* _WHAT NEEDS TO BE DONE_
Find the string "blog" in the data, and copy out each line that has it.

* _SUPPLIED RECORDS_

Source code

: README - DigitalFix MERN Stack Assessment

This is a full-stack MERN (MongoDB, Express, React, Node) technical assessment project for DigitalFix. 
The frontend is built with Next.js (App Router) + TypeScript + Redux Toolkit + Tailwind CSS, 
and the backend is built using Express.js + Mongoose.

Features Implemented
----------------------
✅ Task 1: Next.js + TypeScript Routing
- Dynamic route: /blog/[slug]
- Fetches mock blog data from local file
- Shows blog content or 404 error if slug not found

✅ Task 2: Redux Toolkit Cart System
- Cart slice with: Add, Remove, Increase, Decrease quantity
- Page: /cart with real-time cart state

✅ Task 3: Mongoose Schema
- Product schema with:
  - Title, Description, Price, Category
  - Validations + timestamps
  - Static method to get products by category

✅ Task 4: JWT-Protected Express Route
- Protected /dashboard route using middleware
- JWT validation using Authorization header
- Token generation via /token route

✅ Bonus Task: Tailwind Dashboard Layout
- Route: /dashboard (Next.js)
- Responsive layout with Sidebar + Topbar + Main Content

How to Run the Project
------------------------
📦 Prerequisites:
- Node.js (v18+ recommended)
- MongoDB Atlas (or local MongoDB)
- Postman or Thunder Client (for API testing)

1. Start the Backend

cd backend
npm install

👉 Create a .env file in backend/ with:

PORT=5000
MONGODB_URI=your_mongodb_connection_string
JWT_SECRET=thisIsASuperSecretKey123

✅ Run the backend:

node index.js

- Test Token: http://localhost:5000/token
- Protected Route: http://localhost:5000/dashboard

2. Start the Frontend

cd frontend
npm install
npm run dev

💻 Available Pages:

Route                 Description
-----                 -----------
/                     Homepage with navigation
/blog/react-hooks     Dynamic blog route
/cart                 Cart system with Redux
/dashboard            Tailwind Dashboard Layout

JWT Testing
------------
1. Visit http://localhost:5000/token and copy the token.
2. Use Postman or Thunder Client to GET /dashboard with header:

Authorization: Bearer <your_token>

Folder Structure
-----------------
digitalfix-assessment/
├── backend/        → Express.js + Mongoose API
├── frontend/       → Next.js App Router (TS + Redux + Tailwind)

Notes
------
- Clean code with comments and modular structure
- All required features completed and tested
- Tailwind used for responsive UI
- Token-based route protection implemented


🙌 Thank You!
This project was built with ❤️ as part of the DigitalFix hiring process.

* _RESULT OF THIS TASK_
- Dynamic route: /blog/[slug]
- Fetches mock blog data from local file
- Shows blog content or 404 error if slug not found
/blog/react-hooks     Dynamic blog route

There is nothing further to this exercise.